The Iraqi forces’ (ISF) statements either by officers or even official ones have become so unreliable that they cannot be trusted unless pictures are posted on social media or a western reporter confirms them. For example, on February 20 a police major told Bas News that the Rapid Reaction Division was attacking the Ghazlani camp on the outskirts of southern Mosul. On February 21, a source told AIN that the camp had been liberated. February 22, the Joint Operations Command officially announced that the Rapid Reaction Division and Federal Police were assaulting the facility, and moving onto the Mosul airport as well. In fact, they did not do either of those until February 23. The ISF has a poor record on reporting on the facts of their operations.
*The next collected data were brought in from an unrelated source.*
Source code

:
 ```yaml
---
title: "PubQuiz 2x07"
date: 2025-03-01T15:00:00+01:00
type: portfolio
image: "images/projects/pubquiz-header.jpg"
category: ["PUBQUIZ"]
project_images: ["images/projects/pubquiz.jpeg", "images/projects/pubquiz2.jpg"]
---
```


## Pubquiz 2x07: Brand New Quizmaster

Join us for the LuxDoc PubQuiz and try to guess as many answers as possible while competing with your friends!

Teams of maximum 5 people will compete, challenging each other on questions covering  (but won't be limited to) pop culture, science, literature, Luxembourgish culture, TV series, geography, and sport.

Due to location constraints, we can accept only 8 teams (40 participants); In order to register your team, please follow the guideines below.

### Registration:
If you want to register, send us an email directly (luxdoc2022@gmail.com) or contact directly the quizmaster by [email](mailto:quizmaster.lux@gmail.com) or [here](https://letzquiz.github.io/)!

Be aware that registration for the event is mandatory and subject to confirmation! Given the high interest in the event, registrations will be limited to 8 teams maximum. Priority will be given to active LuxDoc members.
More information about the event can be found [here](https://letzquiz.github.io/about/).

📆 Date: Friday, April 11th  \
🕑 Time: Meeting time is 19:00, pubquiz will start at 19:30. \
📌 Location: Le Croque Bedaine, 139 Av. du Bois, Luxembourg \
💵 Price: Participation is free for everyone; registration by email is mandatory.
Towns have been declared freed before the ISF even arrive, or when they are first attacked, or when there is still shooting going on. This is due to the government’s victory narrative that the ISF are constantly winning. That explains the above statements and others like them since the war started in 2014. The problem is the Iraqi forces are advancing and they are winning yet they can’t stop exaggerating. Ghazlani is going to be taken, so why say it is before it actually happens?
What the police forces were actually doing on February 22 was solidifying their positions in the town of Abu Saif, which they just freed the day before. They were building defensive berms, and preparing to take Yarmouk, which is just north of Abu Saif, and then attack Ghazlani and the airport. Coalition air strikes were softening up those areas. 480 people fled Yarmouk to Abu Saif. They told the Iraqi forces that there were hardly any Islamic State fighters ahead of them, so they should move forward. Overall resistance has been very light so far on this front.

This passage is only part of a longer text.